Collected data
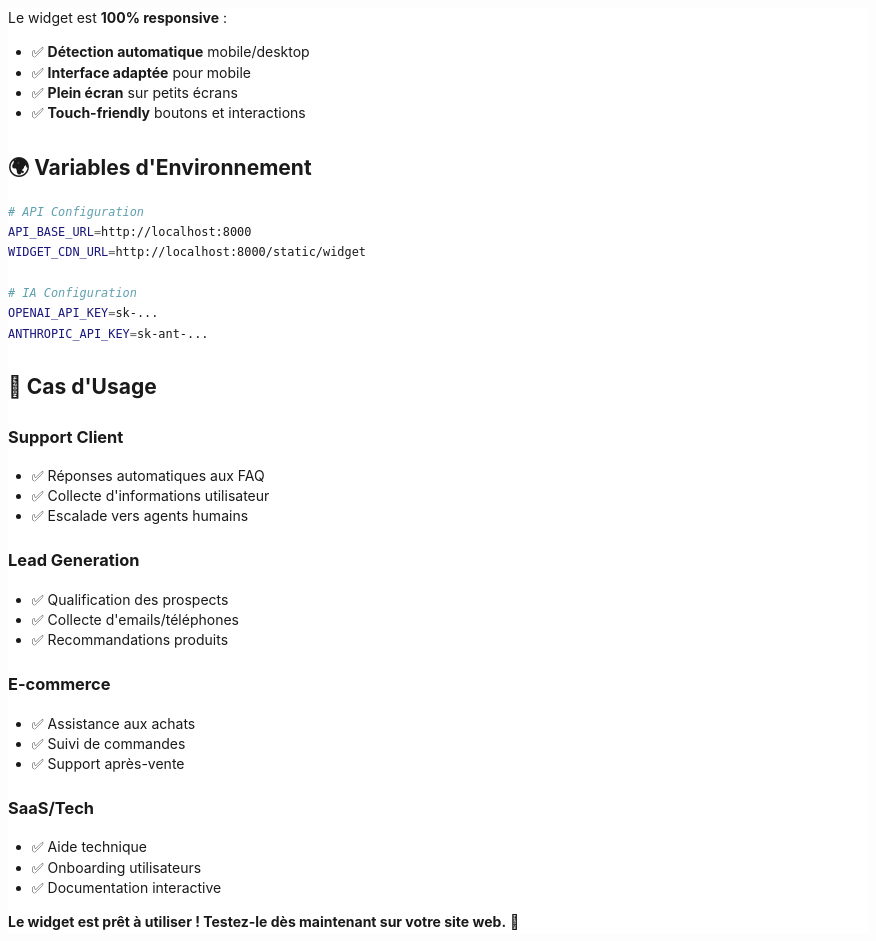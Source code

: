 Le widget est **100% responsive** :
- ✅ **Détection automatique** mobile/desktop
- ✅ **Interface adaptée** pour mobile
- ✅ **Plein écran** sur petits écrans
- ✅ **Touch-friendly** boutons et interactions

## 🌍 Variables d'Environnement

```bash
# API Configuration
API_BASE_URL=http://localhost:8000
WIDGET_CDN_URL=http://localhost:8000/static/widget

# IA Configuration  
OPENAI_API_KEY=sk-...
ANTHROPIC_API_KEY=sk-ant-...
```

## 🎯 Cas d'Usage

### **Support Client**
- ✅ Réponses automatiques aux FAQ
- ✅ Collecte d'informations utilisateur
- ✅ Escalade vers agents humains

### **Lead Generation**
- ✅ Qualification des prospects
- ✅ Collecte d'emails/téléphones
- ✅ Recommandations produits

### **E-commerce**
- ✅ Assistance aux achats
- ✅ Suivi de commandes
- ✅ Support après-vente

### **SaaS/Tech**
- ✅ Aide technique
- ✅ Onboarding utilisateurs
- ✅ Documentation interactive

**Le widget est prêt à utiliser ! Testez-le dès maintenant sur votre site web.** 🚀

# Assignment:
Go through the records above, find every line with the word "http", and list those lines.

# Answer section:
API_BASE_URL=http://localhost:8000
WIDGET_CDN_URL=http://localhost:8000/static/widget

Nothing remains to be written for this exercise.